*DIRECTIONS FOR THIS TASK:* Take every line from the data that has the word "AddAzureKeyVault" in it.
START DATA FOR REVIEW
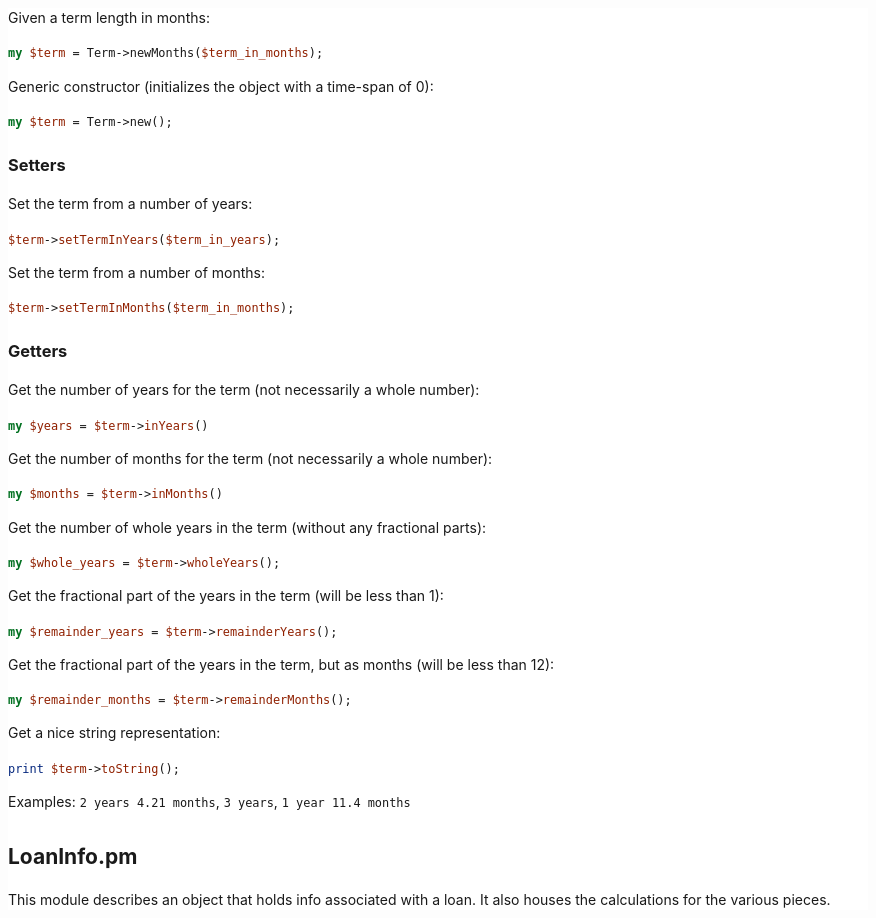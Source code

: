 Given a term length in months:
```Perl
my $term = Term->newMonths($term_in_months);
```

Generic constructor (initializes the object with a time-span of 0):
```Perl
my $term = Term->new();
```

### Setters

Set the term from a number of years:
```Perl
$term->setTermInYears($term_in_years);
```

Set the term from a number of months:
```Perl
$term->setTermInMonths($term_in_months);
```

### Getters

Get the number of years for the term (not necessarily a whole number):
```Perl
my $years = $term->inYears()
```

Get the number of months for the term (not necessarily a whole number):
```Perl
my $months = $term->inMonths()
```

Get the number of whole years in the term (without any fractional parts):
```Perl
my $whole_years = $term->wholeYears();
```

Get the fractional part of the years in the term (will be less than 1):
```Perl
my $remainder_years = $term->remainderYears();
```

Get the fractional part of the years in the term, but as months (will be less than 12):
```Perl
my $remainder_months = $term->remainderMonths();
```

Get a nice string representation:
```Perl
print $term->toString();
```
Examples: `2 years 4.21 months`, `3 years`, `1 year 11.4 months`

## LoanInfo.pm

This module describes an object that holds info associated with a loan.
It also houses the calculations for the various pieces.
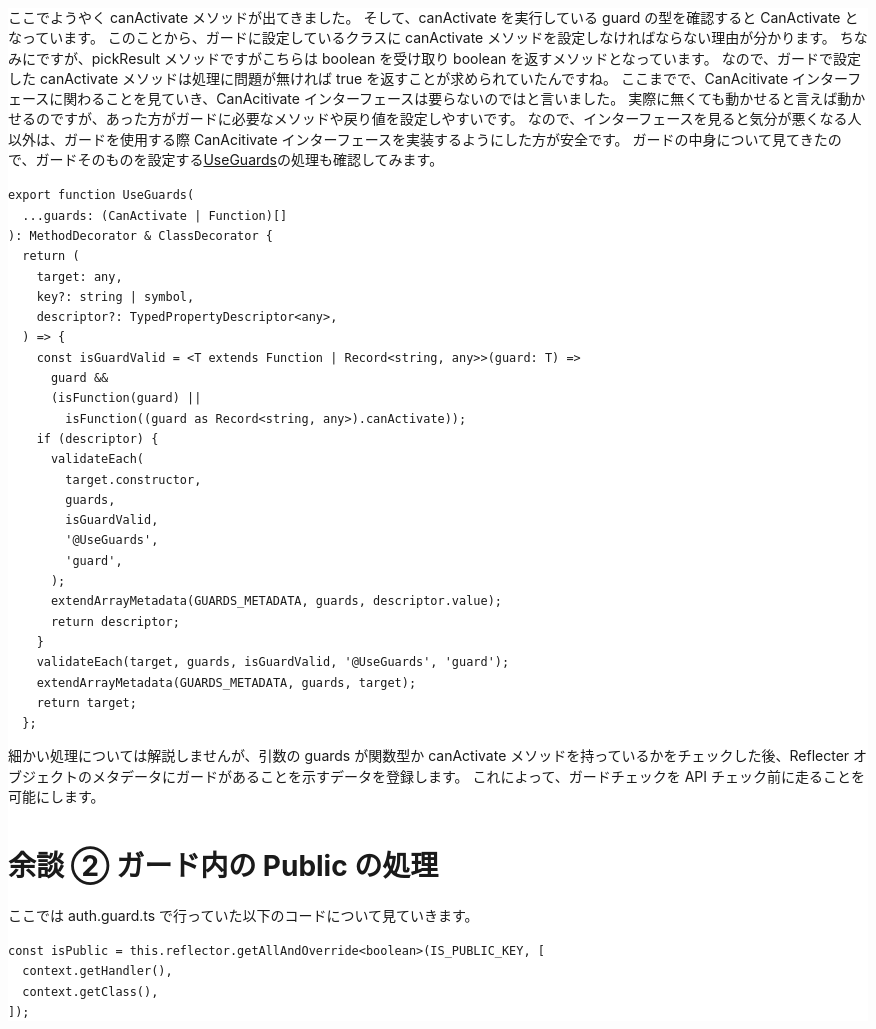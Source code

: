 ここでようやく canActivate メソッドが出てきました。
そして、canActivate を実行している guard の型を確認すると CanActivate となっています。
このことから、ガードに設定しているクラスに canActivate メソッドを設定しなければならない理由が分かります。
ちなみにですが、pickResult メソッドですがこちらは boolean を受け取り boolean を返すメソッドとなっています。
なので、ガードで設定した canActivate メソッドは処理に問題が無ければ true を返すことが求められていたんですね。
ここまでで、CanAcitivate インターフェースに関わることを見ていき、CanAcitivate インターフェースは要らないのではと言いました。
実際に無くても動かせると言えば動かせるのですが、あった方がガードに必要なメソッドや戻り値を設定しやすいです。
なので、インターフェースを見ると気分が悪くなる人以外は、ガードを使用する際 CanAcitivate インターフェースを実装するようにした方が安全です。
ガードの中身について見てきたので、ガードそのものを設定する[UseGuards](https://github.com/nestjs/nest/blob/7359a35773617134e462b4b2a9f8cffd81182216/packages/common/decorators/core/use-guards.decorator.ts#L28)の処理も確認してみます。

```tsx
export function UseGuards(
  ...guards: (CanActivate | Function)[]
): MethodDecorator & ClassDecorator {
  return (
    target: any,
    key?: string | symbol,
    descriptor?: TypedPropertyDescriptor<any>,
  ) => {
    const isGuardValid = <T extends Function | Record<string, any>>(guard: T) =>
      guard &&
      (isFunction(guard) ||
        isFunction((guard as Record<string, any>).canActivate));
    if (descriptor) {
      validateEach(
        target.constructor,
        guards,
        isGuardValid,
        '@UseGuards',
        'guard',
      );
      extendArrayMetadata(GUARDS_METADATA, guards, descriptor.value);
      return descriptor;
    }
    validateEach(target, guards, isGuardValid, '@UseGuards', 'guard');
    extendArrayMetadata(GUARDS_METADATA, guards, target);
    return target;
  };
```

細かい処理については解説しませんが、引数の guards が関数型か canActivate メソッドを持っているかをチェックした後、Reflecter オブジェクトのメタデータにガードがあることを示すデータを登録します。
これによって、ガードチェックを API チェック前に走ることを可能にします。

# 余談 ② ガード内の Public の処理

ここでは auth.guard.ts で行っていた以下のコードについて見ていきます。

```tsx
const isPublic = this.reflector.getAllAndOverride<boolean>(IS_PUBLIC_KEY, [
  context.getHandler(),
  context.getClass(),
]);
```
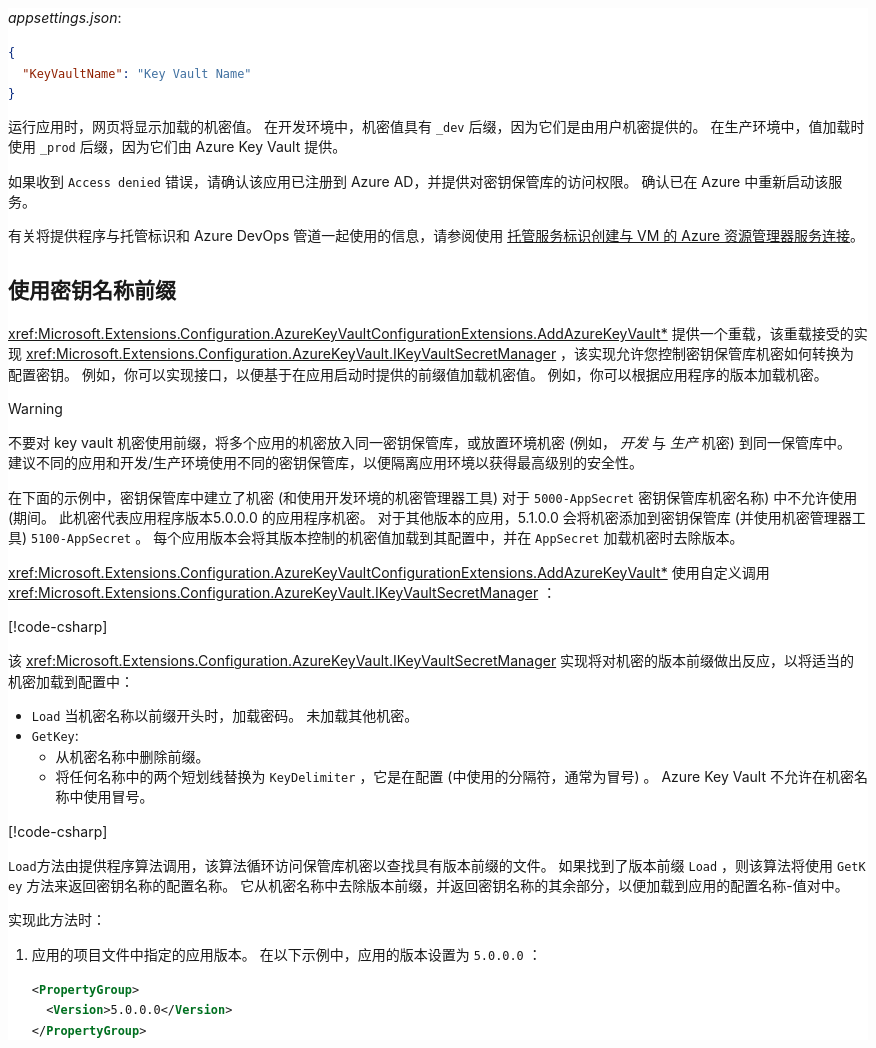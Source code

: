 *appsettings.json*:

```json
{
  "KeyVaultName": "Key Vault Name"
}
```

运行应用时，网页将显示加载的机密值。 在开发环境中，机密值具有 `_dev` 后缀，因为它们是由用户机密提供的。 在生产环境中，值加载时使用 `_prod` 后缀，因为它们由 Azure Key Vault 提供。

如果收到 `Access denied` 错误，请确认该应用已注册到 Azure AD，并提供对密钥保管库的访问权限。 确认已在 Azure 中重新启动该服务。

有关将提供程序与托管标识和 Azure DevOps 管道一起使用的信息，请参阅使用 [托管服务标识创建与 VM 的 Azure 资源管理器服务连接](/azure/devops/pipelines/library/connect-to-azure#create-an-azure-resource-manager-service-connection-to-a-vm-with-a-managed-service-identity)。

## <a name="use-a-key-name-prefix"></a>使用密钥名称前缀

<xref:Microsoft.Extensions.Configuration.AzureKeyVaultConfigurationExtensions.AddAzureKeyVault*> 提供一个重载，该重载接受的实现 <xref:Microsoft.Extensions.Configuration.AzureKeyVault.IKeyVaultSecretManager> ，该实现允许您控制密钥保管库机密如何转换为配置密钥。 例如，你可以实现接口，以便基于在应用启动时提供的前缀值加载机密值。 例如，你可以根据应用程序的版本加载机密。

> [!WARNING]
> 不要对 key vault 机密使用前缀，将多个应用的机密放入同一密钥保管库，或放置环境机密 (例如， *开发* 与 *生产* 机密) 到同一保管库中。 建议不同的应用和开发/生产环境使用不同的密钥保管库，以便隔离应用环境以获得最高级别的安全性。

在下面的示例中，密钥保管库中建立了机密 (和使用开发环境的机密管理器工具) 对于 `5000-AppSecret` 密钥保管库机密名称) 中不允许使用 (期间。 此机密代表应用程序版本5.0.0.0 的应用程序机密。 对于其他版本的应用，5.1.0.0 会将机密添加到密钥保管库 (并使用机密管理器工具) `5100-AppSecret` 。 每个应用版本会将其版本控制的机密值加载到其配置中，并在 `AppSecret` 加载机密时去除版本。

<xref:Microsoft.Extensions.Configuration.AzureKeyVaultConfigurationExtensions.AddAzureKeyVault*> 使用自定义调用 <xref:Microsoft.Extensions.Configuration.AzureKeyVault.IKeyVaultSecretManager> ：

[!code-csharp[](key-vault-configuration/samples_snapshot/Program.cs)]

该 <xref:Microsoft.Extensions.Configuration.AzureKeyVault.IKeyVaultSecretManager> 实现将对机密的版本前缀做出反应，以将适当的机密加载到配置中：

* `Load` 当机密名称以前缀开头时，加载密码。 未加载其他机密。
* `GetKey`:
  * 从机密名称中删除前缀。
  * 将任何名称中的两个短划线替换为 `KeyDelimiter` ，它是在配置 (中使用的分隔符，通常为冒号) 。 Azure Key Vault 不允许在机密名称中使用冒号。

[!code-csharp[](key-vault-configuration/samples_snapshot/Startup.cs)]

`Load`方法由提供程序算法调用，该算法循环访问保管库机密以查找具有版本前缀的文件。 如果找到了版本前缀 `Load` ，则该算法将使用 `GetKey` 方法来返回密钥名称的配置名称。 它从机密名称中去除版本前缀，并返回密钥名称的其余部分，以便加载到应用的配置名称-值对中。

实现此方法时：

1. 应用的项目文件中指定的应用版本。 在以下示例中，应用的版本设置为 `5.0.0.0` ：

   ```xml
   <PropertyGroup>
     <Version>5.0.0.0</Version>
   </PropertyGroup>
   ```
END DATA FOR REVIEW
*ANSWER FOR THIS EXERCISE:*
<xref:Microsoft.Extensions.Configuration.AzureKeyVaultConfigurationExtensions.AddAzureKeyVault*> 提供一个重载，该重载接受的实现 <xref:Microsoft.Extensions.Configuration.AzureKeyVault.IKeyVaultSecretManager> ，该实现允许您控制密钥保管库机密如何转换为配置密钥。 例如，你可以实现接口，以便基于在应用启动时提供的前缀值加载机密值。 例如，你可以根据应用程序的版本加载机密。
<xref:Microsoft.Extensions.Configuration.AzureKeyVaultConfigurationExtensions.AddAzureKeyVault*> 使用自定义调用 <xref:Microsoft.Extensions.Configuration.AzureKeyVault.IKeyVaultSecretManager> ：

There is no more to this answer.